(SUPPLIED RECORDS Opens)
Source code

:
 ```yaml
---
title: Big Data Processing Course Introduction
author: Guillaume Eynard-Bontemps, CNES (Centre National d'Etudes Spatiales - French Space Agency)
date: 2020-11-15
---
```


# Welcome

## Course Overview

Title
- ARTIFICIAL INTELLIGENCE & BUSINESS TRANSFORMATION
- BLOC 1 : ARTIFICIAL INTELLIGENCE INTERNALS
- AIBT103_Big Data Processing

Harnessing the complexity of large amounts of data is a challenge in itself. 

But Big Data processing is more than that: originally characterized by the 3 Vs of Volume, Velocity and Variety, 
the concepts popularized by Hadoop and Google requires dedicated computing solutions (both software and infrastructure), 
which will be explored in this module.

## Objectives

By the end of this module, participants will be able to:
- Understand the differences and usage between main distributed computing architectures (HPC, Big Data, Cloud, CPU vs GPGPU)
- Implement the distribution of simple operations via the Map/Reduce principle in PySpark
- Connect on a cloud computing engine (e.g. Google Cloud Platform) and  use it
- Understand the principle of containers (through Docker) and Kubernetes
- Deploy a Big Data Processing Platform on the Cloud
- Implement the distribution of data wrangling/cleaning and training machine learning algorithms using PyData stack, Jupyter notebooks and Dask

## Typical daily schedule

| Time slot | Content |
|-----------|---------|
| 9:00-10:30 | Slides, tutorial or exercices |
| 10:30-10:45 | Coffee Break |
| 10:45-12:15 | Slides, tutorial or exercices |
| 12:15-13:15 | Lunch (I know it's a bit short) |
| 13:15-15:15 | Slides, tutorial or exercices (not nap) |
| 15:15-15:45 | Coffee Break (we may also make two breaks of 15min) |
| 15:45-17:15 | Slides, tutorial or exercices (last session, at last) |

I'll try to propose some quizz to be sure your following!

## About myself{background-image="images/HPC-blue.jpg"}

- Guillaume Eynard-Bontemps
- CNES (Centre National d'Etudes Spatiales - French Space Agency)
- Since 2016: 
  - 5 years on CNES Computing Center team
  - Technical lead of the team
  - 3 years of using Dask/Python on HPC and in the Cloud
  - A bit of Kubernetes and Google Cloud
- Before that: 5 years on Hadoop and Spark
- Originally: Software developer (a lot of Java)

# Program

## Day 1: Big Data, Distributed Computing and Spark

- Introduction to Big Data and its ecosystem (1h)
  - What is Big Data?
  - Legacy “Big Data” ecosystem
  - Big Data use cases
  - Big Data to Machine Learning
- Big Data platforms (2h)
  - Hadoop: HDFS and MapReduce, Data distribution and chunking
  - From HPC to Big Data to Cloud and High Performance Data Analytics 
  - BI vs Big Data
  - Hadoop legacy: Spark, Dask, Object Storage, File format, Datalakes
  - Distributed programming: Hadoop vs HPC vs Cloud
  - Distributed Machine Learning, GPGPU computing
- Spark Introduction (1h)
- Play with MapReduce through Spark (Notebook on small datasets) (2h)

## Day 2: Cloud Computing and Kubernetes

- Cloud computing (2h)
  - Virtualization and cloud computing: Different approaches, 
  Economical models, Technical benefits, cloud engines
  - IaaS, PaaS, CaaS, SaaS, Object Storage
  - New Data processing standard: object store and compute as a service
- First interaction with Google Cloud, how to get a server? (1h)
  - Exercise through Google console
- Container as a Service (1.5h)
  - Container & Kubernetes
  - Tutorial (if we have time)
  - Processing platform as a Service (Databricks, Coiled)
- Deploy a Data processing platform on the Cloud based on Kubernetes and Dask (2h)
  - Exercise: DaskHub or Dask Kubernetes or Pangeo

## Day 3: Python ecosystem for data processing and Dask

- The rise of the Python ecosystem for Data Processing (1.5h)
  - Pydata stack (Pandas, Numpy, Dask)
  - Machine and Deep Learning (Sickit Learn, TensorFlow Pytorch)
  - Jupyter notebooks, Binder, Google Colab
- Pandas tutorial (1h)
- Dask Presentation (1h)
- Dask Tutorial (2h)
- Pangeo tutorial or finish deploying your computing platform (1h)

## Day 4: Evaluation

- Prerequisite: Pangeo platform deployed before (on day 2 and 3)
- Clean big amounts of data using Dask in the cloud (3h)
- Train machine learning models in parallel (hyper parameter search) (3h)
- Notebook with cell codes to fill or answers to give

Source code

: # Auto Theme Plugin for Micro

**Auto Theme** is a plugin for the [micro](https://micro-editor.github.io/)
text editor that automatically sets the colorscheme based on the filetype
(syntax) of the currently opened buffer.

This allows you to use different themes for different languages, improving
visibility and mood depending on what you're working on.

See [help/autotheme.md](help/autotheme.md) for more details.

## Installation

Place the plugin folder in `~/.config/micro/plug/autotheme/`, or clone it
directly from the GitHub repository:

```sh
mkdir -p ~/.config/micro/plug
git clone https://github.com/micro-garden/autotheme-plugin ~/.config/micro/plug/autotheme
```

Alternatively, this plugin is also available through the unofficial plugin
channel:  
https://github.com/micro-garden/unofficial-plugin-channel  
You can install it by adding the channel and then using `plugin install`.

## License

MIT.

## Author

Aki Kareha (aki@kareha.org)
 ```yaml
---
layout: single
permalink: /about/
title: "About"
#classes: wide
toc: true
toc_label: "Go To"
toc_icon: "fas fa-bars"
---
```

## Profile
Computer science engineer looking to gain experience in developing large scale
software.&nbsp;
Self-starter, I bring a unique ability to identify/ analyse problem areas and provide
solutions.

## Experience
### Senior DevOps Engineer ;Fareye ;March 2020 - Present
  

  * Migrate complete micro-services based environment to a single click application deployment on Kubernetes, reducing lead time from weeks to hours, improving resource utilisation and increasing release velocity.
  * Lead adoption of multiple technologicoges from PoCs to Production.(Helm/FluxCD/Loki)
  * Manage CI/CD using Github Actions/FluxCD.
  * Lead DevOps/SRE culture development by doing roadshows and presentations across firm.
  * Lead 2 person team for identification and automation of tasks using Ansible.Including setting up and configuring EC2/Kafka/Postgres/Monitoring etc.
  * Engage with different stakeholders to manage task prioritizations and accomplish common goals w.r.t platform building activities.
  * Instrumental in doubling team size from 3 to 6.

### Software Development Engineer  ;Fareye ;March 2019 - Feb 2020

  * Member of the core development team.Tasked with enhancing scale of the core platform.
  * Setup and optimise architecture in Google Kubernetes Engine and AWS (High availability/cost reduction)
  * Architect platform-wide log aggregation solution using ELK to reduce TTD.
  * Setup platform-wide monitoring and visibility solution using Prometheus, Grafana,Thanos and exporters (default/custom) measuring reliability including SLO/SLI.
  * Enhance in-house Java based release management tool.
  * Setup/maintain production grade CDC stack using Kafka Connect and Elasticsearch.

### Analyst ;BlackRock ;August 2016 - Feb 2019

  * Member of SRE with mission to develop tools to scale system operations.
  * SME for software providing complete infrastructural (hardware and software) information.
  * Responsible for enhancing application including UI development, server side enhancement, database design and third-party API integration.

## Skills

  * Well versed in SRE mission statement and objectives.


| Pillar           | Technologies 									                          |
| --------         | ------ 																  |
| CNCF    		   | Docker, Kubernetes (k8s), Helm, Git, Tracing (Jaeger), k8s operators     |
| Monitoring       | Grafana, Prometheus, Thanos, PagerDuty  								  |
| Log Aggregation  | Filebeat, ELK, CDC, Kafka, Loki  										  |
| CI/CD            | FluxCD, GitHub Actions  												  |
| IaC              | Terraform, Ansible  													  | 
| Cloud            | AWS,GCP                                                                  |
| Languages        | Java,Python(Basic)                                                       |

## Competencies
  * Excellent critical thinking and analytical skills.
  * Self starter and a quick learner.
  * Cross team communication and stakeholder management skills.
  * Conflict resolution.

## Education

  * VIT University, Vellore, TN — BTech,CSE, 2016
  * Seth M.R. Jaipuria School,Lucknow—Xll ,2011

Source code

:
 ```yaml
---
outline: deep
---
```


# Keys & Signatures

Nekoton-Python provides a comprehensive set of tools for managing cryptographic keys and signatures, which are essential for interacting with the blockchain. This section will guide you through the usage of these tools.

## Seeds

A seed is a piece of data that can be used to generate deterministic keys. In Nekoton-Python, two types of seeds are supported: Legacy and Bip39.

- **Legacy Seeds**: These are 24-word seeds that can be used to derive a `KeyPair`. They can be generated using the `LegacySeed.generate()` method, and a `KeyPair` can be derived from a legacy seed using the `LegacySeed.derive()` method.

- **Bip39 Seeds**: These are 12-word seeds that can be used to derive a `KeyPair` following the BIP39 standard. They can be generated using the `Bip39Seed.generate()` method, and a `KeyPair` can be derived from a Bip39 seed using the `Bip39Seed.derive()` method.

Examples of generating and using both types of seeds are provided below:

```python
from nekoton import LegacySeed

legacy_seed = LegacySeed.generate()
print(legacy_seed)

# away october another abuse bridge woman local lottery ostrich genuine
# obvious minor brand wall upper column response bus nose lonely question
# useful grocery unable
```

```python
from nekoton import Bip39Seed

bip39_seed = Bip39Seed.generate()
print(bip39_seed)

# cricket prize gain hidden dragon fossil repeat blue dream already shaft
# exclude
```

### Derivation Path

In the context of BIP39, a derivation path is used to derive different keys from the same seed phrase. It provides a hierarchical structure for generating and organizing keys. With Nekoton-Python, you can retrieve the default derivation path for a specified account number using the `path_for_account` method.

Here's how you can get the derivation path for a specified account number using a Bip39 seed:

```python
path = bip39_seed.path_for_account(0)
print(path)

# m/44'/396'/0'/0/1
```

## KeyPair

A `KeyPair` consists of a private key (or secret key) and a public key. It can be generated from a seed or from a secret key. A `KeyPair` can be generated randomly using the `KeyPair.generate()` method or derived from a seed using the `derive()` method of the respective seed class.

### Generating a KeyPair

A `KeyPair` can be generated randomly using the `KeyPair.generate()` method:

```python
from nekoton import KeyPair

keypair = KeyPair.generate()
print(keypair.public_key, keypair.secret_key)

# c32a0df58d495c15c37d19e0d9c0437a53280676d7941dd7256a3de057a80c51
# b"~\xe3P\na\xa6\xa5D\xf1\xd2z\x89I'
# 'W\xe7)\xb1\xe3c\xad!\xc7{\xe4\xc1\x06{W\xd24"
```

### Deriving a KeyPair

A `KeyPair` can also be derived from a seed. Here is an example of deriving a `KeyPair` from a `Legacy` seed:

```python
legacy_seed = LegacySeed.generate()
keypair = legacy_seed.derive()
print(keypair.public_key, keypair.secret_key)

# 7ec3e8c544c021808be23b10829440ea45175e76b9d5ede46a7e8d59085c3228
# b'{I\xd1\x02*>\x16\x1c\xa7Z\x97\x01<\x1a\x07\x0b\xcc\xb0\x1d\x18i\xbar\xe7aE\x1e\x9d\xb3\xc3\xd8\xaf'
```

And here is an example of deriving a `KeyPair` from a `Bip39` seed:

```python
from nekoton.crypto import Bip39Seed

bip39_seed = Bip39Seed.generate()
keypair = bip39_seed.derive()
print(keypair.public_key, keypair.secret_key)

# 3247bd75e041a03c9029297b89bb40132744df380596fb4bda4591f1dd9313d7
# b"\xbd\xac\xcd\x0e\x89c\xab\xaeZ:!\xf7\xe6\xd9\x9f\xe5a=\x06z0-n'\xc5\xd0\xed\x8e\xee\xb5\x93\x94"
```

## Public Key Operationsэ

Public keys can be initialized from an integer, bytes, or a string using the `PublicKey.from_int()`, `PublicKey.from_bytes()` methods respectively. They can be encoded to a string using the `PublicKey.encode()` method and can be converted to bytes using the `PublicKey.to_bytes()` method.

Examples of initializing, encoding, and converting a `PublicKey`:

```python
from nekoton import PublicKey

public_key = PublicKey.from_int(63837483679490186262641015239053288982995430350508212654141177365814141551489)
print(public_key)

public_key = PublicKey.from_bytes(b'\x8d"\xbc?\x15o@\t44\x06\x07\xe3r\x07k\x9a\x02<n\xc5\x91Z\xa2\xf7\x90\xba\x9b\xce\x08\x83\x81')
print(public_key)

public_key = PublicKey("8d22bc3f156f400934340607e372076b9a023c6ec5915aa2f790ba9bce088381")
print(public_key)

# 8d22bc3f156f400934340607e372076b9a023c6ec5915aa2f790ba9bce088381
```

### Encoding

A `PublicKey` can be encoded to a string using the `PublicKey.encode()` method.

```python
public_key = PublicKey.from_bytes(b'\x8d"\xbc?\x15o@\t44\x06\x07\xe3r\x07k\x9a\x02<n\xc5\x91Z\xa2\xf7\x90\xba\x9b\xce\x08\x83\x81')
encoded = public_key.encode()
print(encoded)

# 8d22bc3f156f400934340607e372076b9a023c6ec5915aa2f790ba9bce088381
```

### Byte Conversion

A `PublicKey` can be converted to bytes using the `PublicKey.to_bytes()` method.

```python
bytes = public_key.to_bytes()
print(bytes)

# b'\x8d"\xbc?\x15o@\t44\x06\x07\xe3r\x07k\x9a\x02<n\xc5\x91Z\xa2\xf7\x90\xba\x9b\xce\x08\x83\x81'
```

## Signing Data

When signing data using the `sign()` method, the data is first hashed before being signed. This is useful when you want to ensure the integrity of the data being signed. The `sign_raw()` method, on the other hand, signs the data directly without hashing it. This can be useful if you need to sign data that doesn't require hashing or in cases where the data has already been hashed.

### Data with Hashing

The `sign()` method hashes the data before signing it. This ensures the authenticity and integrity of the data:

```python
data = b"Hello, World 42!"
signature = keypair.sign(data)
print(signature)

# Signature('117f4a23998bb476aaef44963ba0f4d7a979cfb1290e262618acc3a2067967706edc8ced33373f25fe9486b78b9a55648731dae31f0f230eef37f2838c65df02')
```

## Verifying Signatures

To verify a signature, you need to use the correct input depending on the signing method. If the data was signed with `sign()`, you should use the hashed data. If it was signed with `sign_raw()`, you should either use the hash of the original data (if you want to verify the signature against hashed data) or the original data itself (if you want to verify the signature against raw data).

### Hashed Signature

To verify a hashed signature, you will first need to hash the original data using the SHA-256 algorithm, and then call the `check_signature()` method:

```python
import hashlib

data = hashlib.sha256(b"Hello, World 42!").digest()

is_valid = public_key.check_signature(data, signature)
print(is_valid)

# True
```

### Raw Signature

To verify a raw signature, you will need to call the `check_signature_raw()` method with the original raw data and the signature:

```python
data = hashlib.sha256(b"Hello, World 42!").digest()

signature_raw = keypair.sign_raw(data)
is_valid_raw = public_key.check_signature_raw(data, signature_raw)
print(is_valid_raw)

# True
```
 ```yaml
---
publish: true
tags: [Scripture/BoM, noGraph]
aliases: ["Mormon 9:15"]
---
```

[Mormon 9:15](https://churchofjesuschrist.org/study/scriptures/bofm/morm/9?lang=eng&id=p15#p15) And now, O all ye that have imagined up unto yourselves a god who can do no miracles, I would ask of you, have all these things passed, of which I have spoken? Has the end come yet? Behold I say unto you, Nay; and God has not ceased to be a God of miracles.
(SUPPLIED RECORDS Closes)
__YOUR TASK__
The first line of the listing above through the line containing "Coffee Break |": print exactly that, both ends included.

__REPLY TO THE TASK__
Source code

:
 ```yaml
---
title: Big Data Processing Course Introduction
author: Guillaume Eynard-Bontemps, CNES (Centre National d'Etudes Spatiales - French Space Agency)
date: 2020-11-15
---
```


# Welcome

## Course Overview

Title
- ARTIFICIAL INTELLIGENCE & BUSINESS TRANSFORMATION
- BLOC 1 : ARTIFICIAL INTELLIGENCE INTERNALS
- AIBT103_Big Data Processing

Harnessing the complexity of large amounts of data is a challenge in itself. 

But Big Data processing is more than that: originally characterized by the 3 Vs of Volume, Velocity and Variety, 
the concepts popularized by Hadoop and Google requires dedicated computing solutions (both software and infrastructure), 
which will be explored in this module.

## Objectives

By the end of this module, participants will be able to:
- Understand the differences and usage between main distributed computing architectures (HPC, Big Data, Cloud, CPU vs GPGPU)
- Implement the distribution of simple operations via the Map/Reduce principle in PySpark
- Connect on a cloud computing engine (e.g. Google Cloud Platform) and  use it
- Understand the principle of containers (through Docker) and Kubernetes
- Deploy a Big Data Processing Platform on the Cloud
- Implement the distribution of data wrangling/cleaning and training machine learning algorithms using PyData stack, Jupyter notebooks and Dask

## Typical daily schedule

| Time slot | Content |
|-----------|---------|
| 9:00-10:30 | Slides, tutorial or exercices |
| 10:30-10:45 | Coffee Break |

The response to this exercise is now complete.